■ GOAL OF THE EXERCISE
Using the records below, filter out every line that lacks "SJPsi" and copy the rest.

** THE DATA follows **

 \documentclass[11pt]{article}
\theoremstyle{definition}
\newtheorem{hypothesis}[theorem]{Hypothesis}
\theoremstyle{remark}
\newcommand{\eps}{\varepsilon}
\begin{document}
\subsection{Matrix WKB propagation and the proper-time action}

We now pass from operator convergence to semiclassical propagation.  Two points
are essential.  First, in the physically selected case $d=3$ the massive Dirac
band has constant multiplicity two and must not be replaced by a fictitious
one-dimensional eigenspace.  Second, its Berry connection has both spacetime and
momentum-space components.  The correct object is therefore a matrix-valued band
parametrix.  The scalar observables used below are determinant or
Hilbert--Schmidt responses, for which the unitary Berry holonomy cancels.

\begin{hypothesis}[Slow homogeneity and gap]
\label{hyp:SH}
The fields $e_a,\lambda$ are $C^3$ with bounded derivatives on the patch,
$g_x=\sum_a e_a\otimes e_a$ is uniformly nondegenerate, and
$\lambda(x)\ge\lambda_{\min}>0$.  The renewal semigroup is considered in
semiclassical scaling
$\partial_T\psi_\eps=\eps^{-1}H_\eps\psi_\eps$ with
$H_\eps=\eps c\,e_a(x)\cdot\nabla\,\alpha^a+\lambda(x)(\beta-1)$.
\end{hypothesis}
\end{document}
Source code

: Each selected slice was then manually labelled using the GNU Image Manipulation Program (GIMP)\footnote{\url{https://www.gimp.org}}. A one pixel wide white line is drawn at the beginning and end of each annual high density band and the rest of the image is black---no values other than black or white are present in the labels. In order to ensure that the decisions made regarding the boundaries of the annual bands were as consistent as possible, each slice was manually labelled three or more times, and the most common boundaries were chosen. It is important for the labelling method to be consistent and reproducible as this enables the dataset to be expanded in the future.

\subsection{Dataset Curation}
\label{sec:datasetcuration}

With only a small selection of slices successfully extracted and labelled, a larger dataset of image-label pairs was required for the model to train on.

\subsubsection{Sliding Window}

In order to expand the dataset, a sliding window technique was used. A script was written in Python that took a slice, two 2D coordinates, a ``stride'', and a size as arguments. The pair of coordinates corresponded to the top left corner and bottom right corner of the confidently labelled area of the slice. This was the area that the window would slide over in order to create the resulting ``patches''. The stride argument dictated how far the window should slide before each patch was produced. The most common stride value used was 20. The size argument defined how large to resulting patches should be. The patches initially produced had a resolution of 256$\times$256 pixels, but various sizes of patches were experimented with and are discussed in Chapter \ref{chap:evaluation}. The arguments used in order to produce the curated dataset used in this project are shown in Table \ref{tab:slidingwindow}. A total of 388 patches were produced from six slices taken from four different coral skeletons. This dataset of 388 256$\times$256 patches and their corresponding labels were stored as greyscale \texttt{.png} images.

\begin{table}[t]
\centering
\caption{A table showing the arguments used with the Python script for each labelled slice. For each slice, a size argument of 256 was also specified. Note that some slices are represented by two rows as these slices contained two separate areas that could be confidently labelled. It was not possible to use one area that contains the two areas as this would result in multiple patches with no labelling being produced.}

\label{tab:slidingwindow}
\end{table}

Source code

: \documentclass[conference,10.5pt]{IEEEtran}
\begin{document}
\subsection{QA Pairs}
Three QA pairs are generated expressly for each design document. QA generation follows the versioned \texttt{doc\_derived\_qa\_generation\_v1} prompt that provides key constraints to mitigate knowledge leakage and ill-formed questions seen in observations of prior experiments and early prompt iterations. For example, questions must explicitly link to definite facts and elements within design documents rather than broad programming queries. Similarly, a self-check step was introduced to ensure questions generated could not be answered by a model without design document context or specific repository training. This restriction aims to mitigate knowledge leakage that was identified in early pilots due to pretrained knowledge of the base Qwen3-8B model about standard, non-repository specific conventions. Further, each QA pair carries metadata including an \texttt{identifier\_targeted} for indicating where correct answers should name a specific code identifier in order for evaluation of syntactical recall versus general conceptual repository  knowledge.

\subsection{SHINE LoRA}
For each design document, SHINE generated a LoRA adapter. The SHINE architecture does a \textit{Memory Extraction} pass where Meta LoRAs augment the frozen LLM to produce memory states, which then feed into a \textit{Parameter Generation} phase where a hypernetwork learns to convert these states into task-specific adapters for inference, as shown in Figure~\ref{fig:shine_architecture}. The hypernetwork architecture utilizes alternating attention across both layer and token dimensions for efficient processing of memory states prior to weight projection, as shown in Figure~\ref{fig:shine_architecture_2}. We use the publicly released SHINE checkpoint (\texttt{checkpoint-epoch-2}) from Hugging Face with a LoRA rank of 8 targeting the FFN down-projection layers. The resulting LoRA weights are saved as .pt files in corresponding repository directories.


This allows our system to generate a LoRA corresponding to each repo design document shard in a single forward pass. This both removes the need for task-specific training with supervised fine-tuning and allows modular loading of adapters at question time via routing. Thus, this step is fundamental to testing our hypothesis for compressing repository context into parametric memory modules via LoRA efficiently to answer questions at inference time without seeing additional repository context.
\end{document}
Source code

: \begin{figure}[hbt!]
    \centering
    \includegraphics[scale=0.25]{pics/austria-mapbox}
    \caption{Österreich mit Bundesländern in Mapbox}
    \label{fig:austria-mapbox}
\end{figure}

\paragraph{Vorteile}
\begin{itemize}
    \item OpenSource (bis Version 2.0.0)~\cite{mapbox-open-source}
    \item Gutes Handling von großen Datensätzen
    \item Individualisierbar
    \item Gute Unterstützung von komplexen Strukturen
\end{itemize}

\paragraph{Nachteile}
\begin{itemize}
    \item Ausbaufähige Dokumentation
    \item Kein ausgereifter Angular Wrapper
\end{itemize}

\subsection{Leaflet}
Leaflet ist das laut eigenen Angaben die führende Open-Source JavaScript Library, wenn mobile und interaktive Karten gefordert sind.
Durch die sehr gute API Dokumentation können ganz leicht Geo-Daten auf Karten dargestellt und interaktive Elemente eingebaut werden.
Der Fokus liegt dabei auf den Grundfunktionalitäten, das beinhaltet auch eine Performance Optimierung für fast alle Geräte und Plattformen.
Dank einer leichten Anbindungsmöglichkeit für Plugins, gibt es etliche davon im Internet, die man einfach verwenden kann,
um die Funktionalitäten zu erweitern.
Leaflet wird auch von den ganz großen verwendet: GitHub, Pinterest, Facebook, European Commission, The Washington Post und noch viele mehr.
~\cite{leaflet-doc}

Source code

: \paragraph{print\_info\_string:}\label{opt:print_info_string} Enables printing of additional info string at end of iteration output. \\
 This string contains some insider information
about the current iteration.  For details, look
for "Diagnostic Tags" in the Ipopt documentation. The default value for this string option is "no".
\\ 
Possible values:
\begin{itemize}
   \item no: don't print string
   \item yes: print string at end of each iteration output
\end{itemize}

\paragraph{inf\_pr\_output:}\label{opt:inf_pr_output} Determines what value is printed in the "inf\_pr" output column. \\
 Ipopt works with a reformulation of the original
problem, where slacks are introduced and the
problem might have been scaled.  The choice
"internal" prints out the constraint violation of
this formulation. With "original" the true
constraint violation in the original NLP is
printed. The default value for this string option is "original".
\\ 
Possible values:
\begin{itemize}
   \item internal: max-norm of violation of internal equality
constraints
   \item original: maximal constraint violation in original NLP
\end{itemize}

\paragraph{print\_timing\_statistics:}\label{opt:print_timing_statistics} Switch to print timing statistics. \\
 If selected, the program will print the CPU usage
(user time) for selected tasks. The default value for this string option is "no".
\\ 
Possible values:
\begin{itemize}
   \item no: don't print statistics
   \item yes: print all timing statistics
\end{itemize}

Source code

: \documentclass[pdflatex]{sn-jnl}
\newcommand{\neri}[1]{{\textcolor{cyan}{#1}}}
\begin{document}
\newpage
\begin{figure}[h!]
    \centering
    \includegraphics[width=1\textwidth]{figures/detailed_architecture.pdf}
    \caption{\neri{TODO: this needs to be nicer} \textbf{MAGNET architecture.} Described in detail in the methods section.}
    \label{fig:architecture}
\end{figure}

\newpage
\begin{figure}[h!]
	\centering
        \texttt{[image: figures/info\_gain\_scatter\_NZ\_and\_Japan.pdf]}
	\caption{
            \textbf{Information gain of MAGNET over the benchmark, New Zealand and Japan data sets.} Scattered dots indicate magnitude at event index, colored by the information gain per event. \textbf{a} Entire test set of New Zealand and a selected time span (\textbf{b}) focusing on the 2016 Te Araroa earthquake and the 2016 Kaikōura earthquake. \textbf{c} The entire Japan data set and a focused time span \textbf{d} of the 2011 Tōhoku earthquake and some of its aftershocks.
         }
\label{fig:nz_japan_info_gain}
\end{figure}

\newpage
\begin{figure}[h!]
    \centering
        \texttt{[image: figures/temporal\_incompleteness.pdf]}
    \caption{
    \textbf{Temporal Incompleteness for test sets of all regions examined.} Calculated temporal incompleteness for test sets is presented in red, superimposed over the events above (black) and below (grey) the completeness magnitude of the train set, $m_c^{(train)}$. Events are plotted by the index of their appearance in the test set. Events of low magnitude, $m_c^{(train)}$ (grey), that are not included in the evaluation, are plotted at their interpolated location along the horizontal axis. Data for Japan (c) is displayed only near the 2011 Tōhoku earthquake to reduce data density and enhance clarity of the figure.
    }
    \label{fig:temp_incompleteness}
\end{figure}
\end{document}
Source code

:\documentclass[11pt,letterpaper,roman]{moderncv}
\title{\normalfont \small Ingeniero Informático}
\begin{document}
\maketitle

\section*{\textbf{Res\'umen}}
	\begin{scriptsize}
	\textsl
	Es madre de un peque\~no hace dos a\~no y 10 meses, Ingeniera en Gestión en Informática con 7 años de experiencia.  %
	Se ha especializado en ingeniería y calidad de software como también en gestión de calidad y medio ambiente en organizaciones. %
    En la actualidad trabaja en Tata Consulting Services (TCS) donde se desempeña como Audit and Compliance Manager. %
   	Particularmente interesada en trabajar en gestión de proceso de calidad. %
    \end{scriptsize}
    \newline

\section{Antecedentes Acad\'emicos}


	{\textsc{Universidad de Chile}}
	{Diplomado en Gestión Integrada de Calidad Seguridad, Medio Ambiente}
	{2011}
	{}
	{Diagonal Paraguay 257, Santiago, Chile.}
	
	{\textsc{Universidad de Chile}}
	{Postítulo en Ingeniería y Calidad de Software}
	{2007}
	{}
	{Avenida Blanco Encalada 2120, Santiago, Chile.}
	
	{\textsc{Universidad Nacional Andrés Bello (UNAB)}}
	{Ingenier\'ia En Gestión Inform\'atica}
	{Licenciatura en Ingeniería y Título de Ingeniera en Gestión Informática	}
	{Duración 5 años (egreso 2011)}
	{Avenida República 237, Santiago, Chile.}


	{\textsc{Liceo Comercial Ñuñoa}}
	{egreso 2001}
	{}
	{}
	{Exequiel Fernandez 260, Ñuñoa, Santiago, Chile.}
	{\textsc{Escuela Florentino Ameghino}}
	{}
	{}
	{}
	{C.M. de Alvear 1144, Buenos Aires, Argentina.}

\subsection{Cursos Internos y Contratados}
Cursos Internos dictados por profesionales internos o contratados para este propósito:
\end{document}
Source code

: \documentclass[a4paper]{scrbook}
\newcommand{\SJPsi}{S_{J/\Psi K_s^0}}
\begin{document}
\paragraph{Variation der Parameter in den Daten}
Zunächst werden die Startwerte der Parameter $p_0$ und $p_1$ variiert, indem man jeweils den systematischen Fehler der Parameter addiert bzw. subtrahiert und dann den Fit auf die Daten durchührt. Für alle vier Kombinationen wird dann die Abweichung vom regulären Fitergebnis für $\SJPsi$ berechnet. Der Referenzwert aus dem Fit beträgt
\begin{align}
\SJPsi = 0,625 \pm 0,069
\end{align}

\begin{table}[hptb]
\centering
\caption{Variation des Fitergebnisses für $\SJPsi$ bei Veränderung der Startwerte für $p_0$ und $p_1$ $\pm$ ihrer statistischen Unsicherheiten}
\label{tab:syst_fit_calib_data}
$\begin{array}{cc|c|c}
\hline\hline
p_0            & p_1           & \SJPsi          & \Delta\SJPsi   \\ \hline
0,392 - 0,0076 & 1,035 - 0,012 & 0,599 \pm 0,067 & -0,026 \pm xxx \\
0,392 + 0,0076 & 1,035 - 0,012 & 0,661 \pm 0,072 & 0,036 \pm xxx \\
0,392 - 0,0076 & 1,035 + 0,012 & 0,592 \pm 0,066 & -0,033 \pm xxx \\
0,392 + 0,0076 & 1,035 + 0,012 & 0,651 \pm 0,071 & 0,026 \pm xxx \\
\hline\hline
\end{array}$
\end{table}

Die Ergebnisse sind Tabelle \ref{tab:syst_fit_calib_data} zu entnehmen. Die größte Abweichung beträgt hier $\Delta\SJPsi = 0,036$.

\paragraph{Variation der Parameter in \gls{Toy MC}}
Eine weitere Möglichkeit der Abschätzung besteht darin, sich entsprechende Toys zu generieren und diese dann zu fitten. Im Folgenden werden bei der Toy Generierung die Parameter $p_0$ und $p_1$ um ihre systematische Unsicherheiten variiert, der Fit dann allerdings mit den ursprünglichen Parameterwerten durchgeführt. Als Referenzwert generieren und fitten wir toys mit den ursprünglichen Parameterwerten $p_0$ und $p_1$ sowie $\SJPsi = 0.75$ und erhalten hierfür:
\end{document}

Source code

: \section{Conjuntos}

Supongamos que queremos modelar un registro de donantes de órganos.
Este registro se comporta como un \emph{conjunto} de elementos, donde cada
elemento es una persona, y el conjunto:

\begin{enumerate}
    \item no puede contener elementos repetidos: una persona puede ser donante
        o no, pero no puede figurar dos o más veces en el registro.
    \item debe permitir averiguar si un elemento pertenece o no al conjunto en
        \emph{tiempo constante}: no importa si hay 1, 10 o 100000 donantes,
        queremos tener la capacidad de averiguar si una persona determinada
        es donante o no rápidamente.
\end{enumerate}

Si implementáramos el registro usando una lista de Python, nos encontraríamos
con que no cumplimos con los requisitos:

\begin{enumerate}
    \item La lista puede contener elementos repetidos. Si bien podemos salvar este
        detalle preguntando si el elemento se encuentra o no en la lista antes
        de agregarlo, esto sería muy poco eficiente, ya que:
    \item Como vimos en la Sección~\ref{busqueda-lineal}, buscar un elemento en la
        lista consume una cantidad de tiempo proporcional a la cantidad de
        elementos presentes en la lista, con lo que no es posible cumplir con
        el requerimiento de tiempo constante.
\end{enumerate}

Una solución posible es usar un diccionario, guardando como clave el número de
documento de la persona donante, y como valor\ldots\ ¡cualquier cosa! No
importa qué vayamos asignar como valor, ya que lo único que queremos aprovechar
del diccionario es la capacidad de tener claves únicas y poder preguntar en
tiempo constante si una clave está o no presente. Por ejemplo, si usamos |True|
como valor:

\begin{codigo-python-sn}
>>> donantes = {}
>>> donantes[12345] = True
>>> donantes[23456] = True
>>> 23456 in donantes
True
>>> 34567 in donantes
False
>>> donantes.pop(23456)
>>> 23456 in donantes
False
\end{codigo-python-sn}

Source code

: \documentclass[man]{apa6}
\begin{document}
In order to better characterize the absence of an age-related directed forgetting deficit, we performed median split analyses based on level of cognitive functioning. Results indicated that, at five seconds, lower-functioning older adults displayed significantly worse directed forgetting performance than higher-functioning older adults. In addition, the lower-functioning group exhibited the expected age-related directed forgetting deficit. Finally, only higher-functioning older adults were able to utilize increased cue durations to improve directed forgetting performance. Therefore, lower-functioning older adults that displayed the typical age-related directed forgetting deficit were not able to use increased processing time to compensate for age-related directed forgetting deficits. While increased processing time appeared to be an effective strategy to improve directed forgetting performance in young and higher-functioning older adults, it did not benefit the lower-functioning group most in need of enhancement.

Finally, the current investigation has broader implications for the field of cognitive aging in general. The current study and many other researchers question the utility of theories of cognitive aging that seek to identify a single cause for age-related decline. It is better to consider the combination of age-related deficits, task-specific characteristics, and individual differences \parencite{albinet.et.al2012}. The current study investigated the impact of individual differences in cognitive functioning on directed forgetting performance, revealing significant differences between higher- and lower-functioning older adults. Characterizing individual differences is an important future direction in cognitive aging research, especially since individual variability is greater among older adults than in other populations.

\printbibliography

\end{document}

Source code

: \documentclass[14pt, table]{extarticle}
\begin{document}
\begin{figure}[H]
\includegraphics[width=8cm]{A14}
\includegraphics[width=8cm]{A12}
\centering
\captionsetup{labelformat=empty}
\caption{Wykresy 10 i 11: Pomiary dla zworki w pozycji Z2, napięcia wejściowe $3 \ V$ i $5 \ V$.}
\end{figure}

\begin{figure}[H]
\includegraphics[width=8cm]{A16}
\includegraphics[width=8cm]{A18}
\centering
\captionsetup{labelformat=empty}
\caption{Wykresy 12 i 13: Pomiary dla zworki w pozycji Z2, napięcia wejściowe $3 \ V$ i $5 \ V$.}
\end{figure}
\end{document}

** End of THE DATA **

■ TASK RESPONSE
\newcommand{\SJPsi}{S_{J/\Psi K_s^0}}
Zunächst werden die Startwerte der Parameter $p_0$ und $p_1$ variiert, indem man jeweils den systematischen Fehler der Parameter addiert bzw. subtrahiert und dann den Fit auf die Daten durchührt. Für alle vier Kombinationen wird dann die Abweichung vom regulären Fitergebnis für $\SJPsi$ berechnet. Der Referenzwert aus dem Fit beträgt
\SJPsi = 0,625 \pm 0,069
\caption{Variation des Fitergebnisses für $\SJPsi$ bei Veränderung der Startwerte für $p_0$ und $p_1$ $\pm$ ihrer statistischen Unsicherheiten}
p_0            & p_1           & \SJPsi          & \Delta\SJPsi   \\ \hline
Die Ergebnisse sind Tabelle \ref{tab:syst_fit_calib_data} zu entnehmen. Die größte Abweichung beträgt hier $\Delta\SJPsi = 0,036$.
Eine weitere Möglichkeit der Abschätzung besteht darin, sich entsprechende Toys zu generieren und diese dann zu fitten. Im Folgenden werden bei der Toy Generierung die Parameter $p_0$ und $p_1$ um ihre systematische Unsicherheiten variiert, der Fit dann allerdings mit den ursprünglichen Parameterwerten durchgeführt. Als Referenzwert generieren und fitten wir toys mit den ursprünglichen Parameterwerten $p_0$ und $p_1$ sowie $\SJPsi = 0.75$ und erhalten hierfür:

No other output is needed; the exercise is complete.